I did another October drawing challenge this year! This time it was Botober, a set of AI-generated prompts. Actually, four sets. I selected one of the four lists’ entries each day to do.
Last year I designated a specific set of art supplies to use: pencil, pens, limited palette of markers, waterbrush. This year I did almost the opposite – I decided to use watercolor for all of them, but with any & all additional items I felt like including. And that worked very well, actually! Without making any deliberate effort (at least at first) I ended up trying several new techniques and combinations.
Crayon resist – the crayons kind of got away from me so I was pleased how well this came out in the end. I used a clear crayon from an egg-dyeing kit and a lavender Crayola, though it’s not clear the color is visible at all.
Masking fluid and lifting out with a circular stencil – I hadn’t used masking fluid much before. In fact, I may have only done experiments with it. This was inspired by a Karen Rice video, Bokeh Made Easy For Beginners.
Spatter (I’d done this before but never with any particular success)
Salt – I didn’t use any particular tutorial for this, though there’s a Scratchmade post about salt in watercolor.

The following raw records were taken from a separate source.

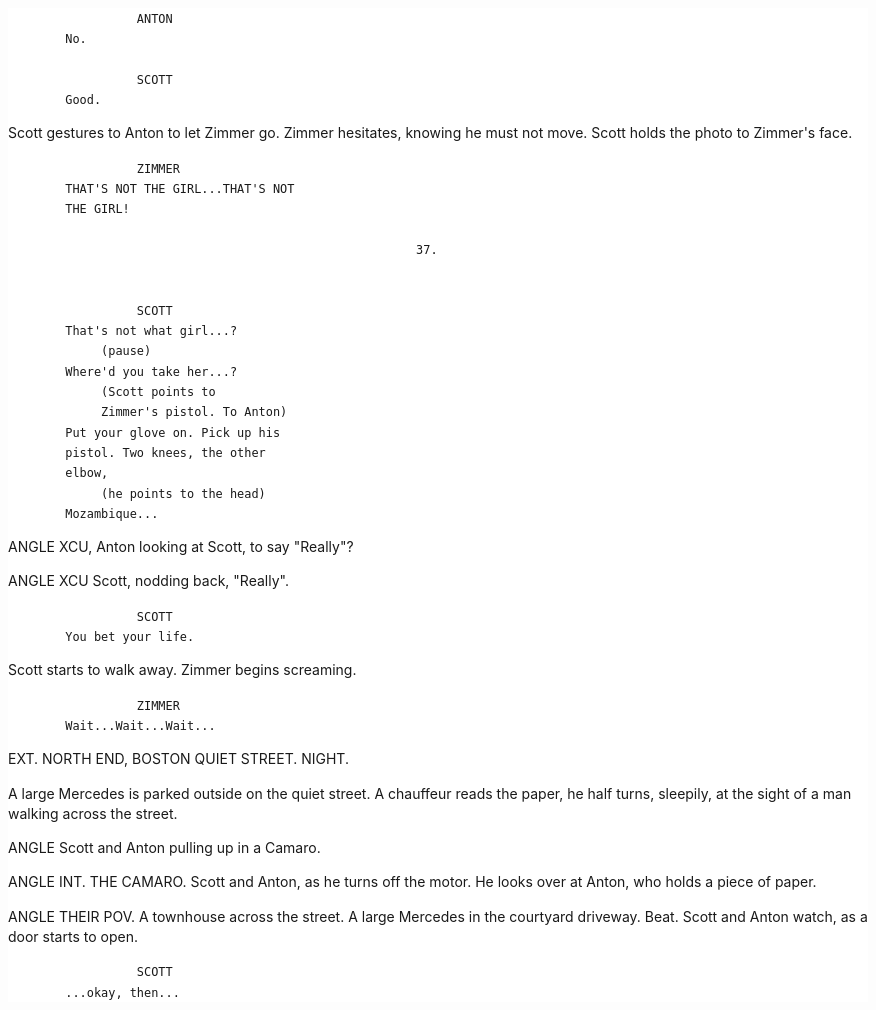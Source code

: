                       ANTON
            No.

                      SCOTT
            Good.

Scott gestures to Anton to let Zimmer go. Zimmer hesitates,
knowing he must not move. Scott holds the photo to Zimmer's
face.

                      ZIMMER
            THAT'S NOT THE GIRL...THAT'S NOT
            THE GIRL!

                                                             37.


                      SCOTT
            That's not what girl...?
                 (pause)
            Where'd you take her...?
                 (Scott points to
                 Zimmer's pistol. To Anton)
            Put your glove on. Pick up his
            pistol. Two knees, the other
            elbow,
                 (he points to the head)
            Mozambique...

ANGLE XCU, Anton looking at Scott, to say "Really"?

ANGLE XCU Scott, nodding back, "Really".

                      SCOTT
            You bet your life.

Scott starts to walk away. Zimmer begins screaming.

                      ZIMMER
            Wait...Wait...Wait...

EXT. NORTH END, BOSTON QUIET STREET. NIGHT.

A large Mercedes is parked outside on the quiet street. A
chauffeur reads the paper, he half turns, sleepily, at the
sight of a man walking across the street.

ANGLE Scott and Anton pulling up in a Camaro.

ANGLE INT. THE CAMARO. Scott and Anton, as he turns off the
motor. He looks over at Anton, who holds a piece of paper.

ANGLE THEIR POV. A townhouse across the street. A large
Mercedes in the courtyard driveway. Beat. Scott and Anton
watch, as a door starts to open.

                      SCOTT
            ...okay, then...
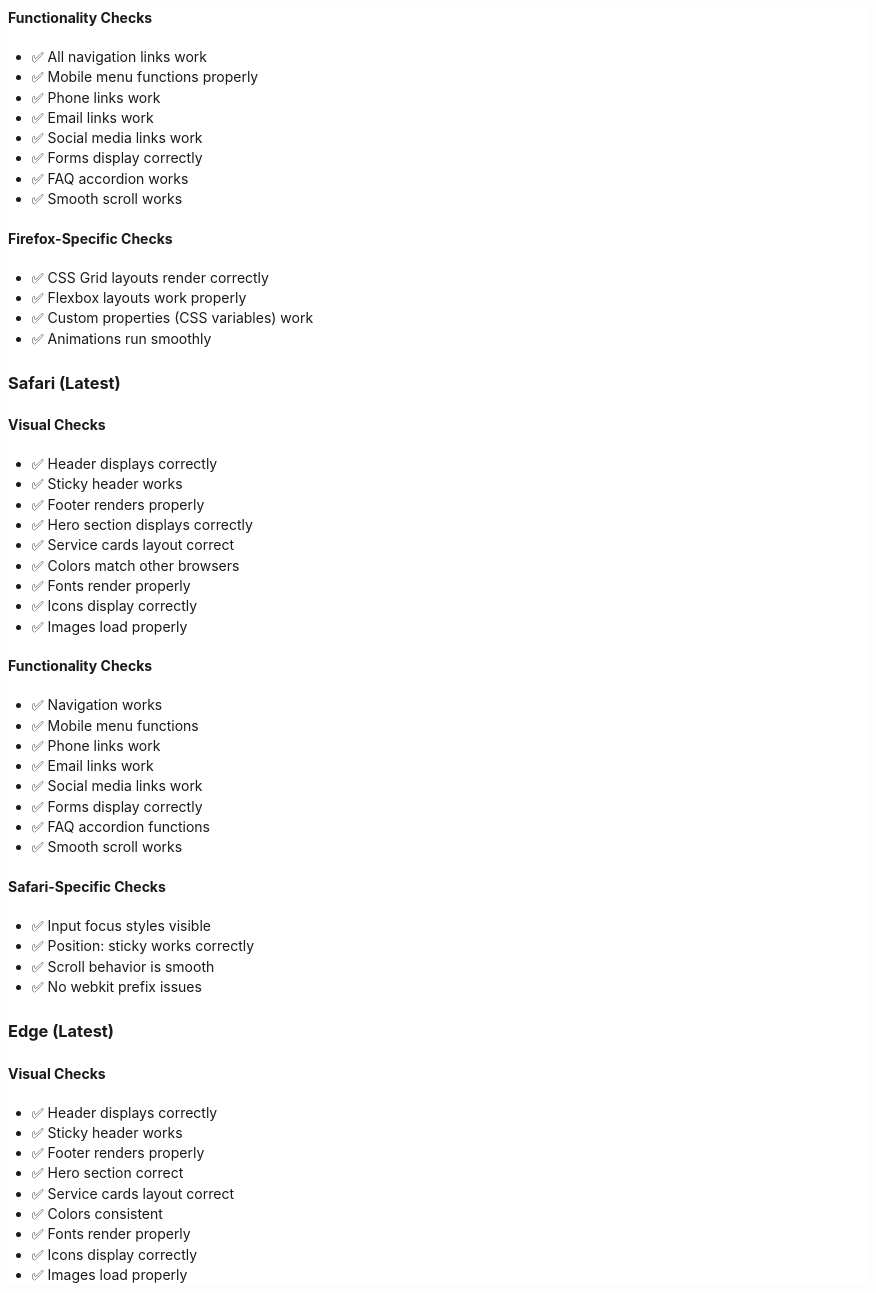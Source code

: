 #### Functionality Checks
- ✅ All navigation links work
- ✅ Mobile menu functions properly
- ✅ Phone links work
- ✅ Email links work
- ✅ Social media links work
- ✅ Forms display correctly
- ✅ FAQ accordion works
- ✅ Smooth scroll works

#### Firefox-Specific Checks
- ✅ CSS Grid layouts render correctly
- ✅ Flexbox layouts work properly
- ✅ Custom properties (CSS variables) work
- ✅ Animations run smoothly

### Safari (Latest)

#### Visual Checks
- ✅ Header displays correctly
- ✅ Sticky header works
- ✅ Footer renders properly
- ✅ Hero section displays correctly
- ✅ Service cards layout correct
- ✅ Colors match other browsers
- ✅ Fonts render properly
- ✅ Icons display correctly
- ✅ Images load properly

#### Functionality Checks
- ✅ Navigation works
- ✅ Mobile menu functions
- ✅ Phone links work
- ✅ Email links work
- ✅ Social media links work
- ✅ Forms display correctly
- ✅ FAQ accordion functions
- ✅ Smooth scroll works

#### Safari-Specific Checks
- ✅ Input focus styles visible
- ✅ Position: sticky works correctly
- ✅ Scroll behavior is smooth
- ✅ No webkit prefix issues

### Edge (Latest)

#### Visual Checks
- ✅ Header displays correctly
- ✅ Sticky header works
- ✅ Footer renders properly
- ✅ Hero section correct
- ✅ Service cards layout correct
- ✅ Colors consistent
- ✅ Fonts render properly
- ✅ Icons display correctly
- ✅ Images load properly
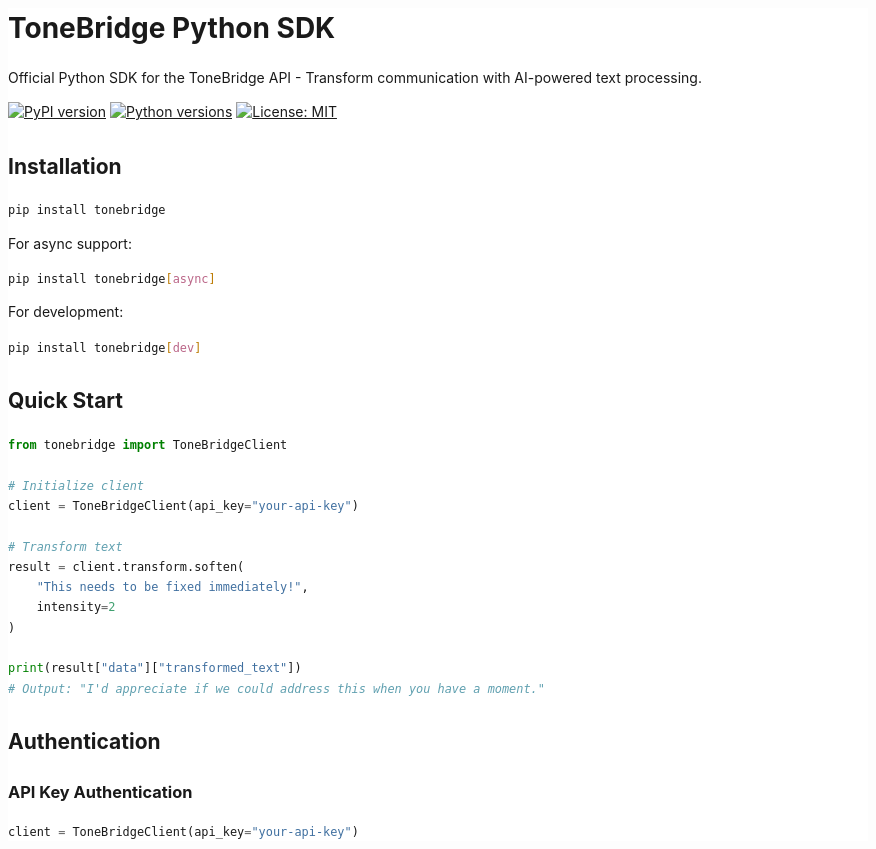 # ToneBridge Python SDK

Official Python SDK for the ToneBridge API - Transform communication with AI-powered text processing.

[![PyPI version](https://img.shields.io/pypi/v/tonebridge.svg)](https://pypi.org/project/tonebridge/)
[![Python versions](https://img.shields.io/pypi/pyversions/tonebridge.svg)](https://pypi.org/project/tonebridge/)
[![License: MIT](https://img.shields.io/badge/License-MIT-yellow.svg)](https://opensource.org/licenses/MIT)

## Installation

```bash
pip install tonebridge
```

For async support:
```bash
pip install tonebridge[async]
```

For development:
```bash
pip install tonebridge[dev]
```

## Quick Start

```python
from tonebridge import ToneBridgeClient

# Initialize client
client = ToneBridgeClient(api_key="your-api-key")

# Transform text
result = client.transform.soften(
    "This needs to be fixed immediately!",
    intensity=2
)

print(result["data"]["transformed_text"])
# Output: "I'd appreciate if we could address this when you have a moment."
```

## Authentication

### API Key Authentication

```python
client = ToneBridgeClient(api_key="your-api-key")
```
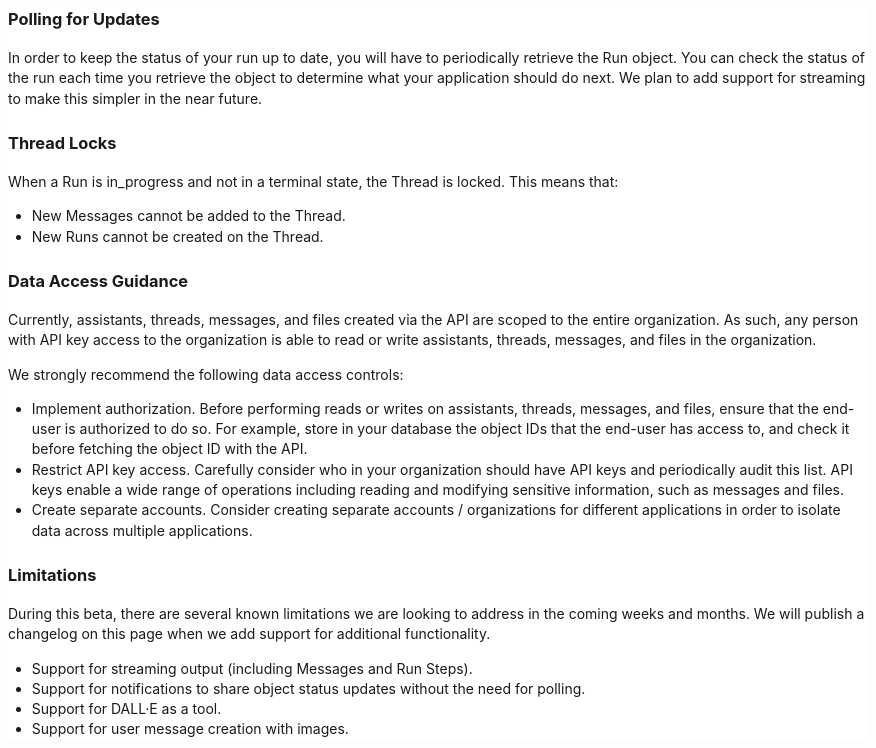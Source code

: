 ### Polling for Updates

In order to keep the status of your run up to date, you will have to periodically retrieve the Run object. You can check the status of the run each time you retrieve the object to determine what your application should do next. We plan to add support for streaming to make this simpler in the near future.

### Thread Locks

When a Run is in_progress and not in a terminal state, the Thread is locked. This means that:

* New Messages cannot be added to the Thread.
* New Runs cannot be created on the Thread.

### Data Access Guidance

Currently, assistants, threads, messages, and files created via the API are scoped to the entire organization. As such, any person with API key access to the organization is able to read or write assistants, threads, messages, and files in the organization.

We strongly recommend the following data access controls:

* Implement authorization. Before performing reads or writes on assistants, threads, messages, and files, ensure that the end-user is authorized to do so. For example, store in your database the object IDs that the end-user has access to, and check it before fetching the object ID with the API.
* Restrict API key access. Carefully consider who in your organization should have API keys and periodically audit this list. API keys enable a wide range of operations including reading and modifying sensitive information, such as messages and files.
* Create separate accounts. Consider creating separate accounts / organizations for different applications in order to isolate data across multiple applications.

### Limitations
During this beta, there are several known limitations we are looking to address in the coming weeks and months. We will publish a changelog on this page when we add support for additional functionality.

* Support for streaming output (including Messages and Run Steps).
* Support for notifications to share object status updates without the need for polling.
* Support for DALL·E as a tool.
* Support for user message creation with images.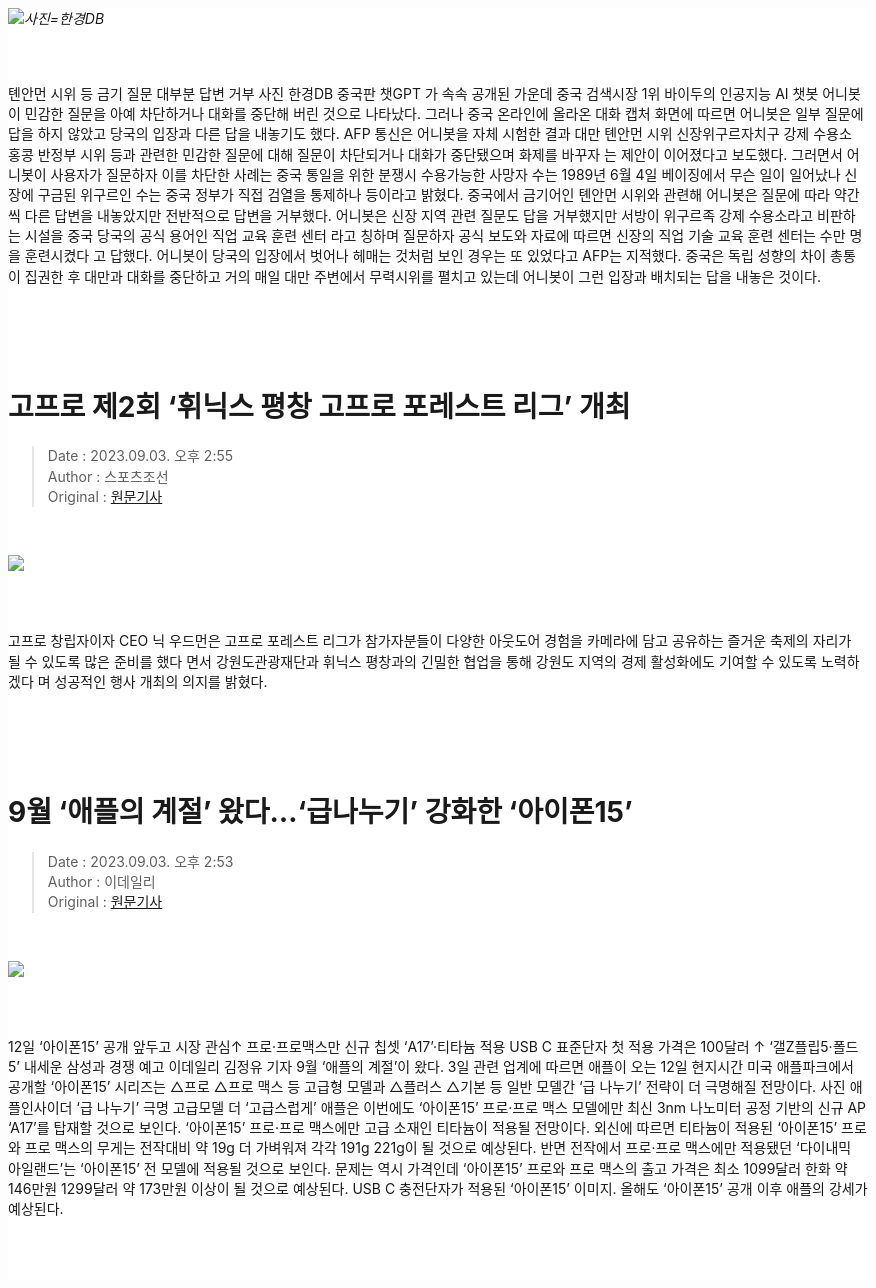 <img src="https://imgnews.pstatic.net/image/015/2023/09/03/0004886893_001_20230903145605976.jpg?type=w647" id="img1"></img><em class="img_desc">사진=한경DB</em>  
<br/><br/>  
  
톈안먼 시위 등 금기 질문 대부분 답변 거부 사진 한경DB 중국판 챗GPT 가 속속 공개된 가운데 중국 검색시장 1위 바이두의 인공지능 AI 챗봇 어니봇이 민감한 질문을 아예 차단하거나 대화를 중단해 버린 것으로 나타났다.
그러나 중국 온라인에 올라온 대화 캡처 화면에 따르면 어니봇은 일부 질문에 답을 하지 않았고 당국의 입장과 다른 답을 내놓기도 했다.
AFP 통신은 어니봇을 자체 시험한 결과 대만 톈안먼 시위 신장위구르자치구 강제 수용소 홍콩 반정부 시위 등과 관련한 민감한 질문에 대해 질문이 차단되거나 대화가 중단됐으며 화제를 바꾸자 는 제안이 이어졌다고 보도했다.
그러면서 어니봇이 사용자가 질문하자 이를 차단한 사례는 중국 통일을 위한 분쟁시 수용가능한 사망자 수는 1989년 6월 4일 베이징에서 무슨 일이 일어났나 신장에 구금된 위구르인 수는 중국 정부가 직접 검열을 통제하나 등이라고 밝혔다.
중국에서 금기어인 톈안먼 시위와 관련해 어니봇은 질문에 따라 약간씩 다른 답변을 내놓았지만 전반적으로 답변을 거부했다.
어니봇은 신장 지역 관련 질문도 답을 거부했지만 서방이 위구르족 강제 수용소라고 비판하는 시설을 중국 당국의 공식 용어인 직업 교육 훈련 센터 라고 칭하며 질문하자 공식 보도와 자료에 따르면 신장의 직업 기술 교육 훈련 센터는 수만 명을 훈련시켰다 고 답했다.
어니봇이 당국의 입장에서 벗어나 헤매는 것처럼 보인 경우는 또 있었다고 AFP는 지적했다.
중국은 독립 성향의 차이 총통이 집권한 후 대만과 대화를 중단하고 거의 매일 대만 주변에서 무력시위를 펼치고 있는데 어니봇이 그런 입장과 배치되는 답을 내놓은 것이다.  
<br/><br/><br/>  

  
# 고프로 제2회 ‘휘닉스 평창 고프로 포레스트 리그’ 개최  
  
> Date : 2023.09.03. 오후 2:55  
> Author : 스포츠조선  
> Original : [원문기사](https://n.news.naver.com/mnews/article/076/0004050958?sid=105)  
<br/>  
  
<img src="https://imgnews.pstatic.net/image/076/2023/09/03/2023090301000174800017401_20230903145502636.jpg?type=w647" id="img1"></img>  
<br/><br/>  
  
고프로 창립자이자 CEO 닉 우드먼은 고프로 포레스트 리그가 참가자분들이 다양한 아웃도어 경험을 카메라에 담고 공유하는 즐거운 축제의 자리가 될 수 있도록 많은 준비를 했다 면서 강원도관광재단과 휘닉스 평창과의 긴밀한 협업을 통해 강원도 지역의 경제 활성화에도 기여할 수 있도록 노력하겠다 며 성공적인 행사 개최의 의지를 밝혔다.  
<br/><br/><br/>  

  
# 9월 ‘애플의 계절’ 왔다…‘급나누기’ 강화한 ‘아이폰15’  
  
> Date : 2023.09.03. 오후 2:53  
> Author : 이데일리  
> Original : [원문기사](https://n.news.naver.com/mnews/article/018/0005566179?sid=105)  
<br/>  
  
<img src="https://imgnews.pstatic.net/image/018/2023/09/03/0005566179_001_20230903145305904.jpg?type=w647" id="img1"></img>  
<br/><br/>  
  
12일 ‘아이폰15’ 공개 앞두고 시장 관심↑ 프로·프로맥스만 신규 칩셋 ‘A17’·티타늄 적용 USB C 표준단자 첫 적용 가격은 100달러 ↑ ‘갤Z플립5·폴드5’ 내세운 삼성과 경쟁 예고 이데일리 김정유 기자 9월 ‘애플의 계절’이 왔다.
3일 관련 업계에 따르면 애플이 오는 12일 현지시간 미국 애플파크에서 공개할 ‘아이폰15’ 시리즈는 △프로 △프로 맥스 등 고급형 모델과 △플러스 △기본 등 일반 모델간 ‘급 나누기’ 전략이 더 극명해질 전망이다.
사진 애플인사이더 ‘급 나누기’ 극명 고급모델 더 ‘고급스럽게’ 애플은 이번에도 ‘아이폰15’ 프로·프로 맥스 모델에만 최신 3nm 나노미터 공정 기반의 신규 AP ‘A17’를 탑재할 것으로 보인다.
‘아이폰15’ 프로·프로 맥스에만 고급 소재인 티타늄이 적용될 전망이다.
외신에 따르면 티타늄이 적용된 ‘아이폰15’ 프로와 프로 맥스의 무게는 전작대비 약 19g 더 가벼워져 각각 191g 221g이 될 것으로 예상된다.
반면 전작에서 프로·프로 맥스에만 적용됐던 ‘다이내믹 아일랜드’는 ‘아이폰15’ 전 모델에 적용될 것으로 보인다.
문제는 역시 가격인데 ‘아이폰15’ 프로와 프로 맥스의 출고 가격은 최소 1099달러 한화 약 146만원 1299달러 약 173만원 이상이 될 것으로 예상된다.
USB C 충전단자가 적용된 ‘아이폰15’ 이미지.
올해도 ‘아이폰15’ 공개 이후 애플의 강세가 예상된다.  
<br/><br/><br/>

I used Morton’s table salt and the effect was decent, though instead of “granulated sugar coating” I got something more like “left in the break room for three days and dried out.”
More masking fluid, this time attempting to lift out in a halo around each dot before removing the masks (white lines are gouache)
More lifting out, over top of a pale underpainting – I don’t know if lifting out is the appropriate term here. I took a paper towel and mopped up wet paint where the sheep bodies were, and used diluted gouache for their heads, legs, and tails.
Shaving watercolor pencil on wet paint with an emery board (the green in this is crayon) – I got this idea from a Karen Rice video. I don’t know that it was this video, but it’s a good introduction: Watercolour Special Effects Techniques Tutorial – Painting Pebbles
There were some more compositional things I attempted as well, with mixed success.
Multiple attempts at perspective and appropriate shading (you know, we’ll get there)
Negative-space teabags
My best Northern Lights attempt yet; also using a technique to try to show glow by giving the item a narrow halo of lightened background color
“Tracers” effect (I soon realized my brain doesn’t actually know what happens when you slide a shape around on the page)
Shallow depth of focus (I actually like this one pretty well, except the flat gray silo sticks out like a sore thumb)
Let’s close with some favorites not already pictured…
Animals 2: Rainbow space walrus Landscapes 4: Forbidden kale forest Animals 6: Fricken WHALE Animals 10: Impossibly cute pudgy birds Landscapes 19: Ant fort of jeweled pastry, there is a tiny ant fort Animals 20: Teeter-totter-rattlesnake Animals 22: Way Too Much Cat Halloween? 26: The funny, psychedelic slime Landscapes 27: Fortuneteller’s grove, toad boulders Animals 28: Firefly squid Halloween? 30: A mushroom person
My final tally was:
Halloween – 3
Halloween? – 8
Animals – 9
Landscapes – 11
It is a whole lot! I really like these drawing challenges. I have a prompt and a deadline, and the relentlessness of it means I can’t dilly-dally around – but one month a year is plenty.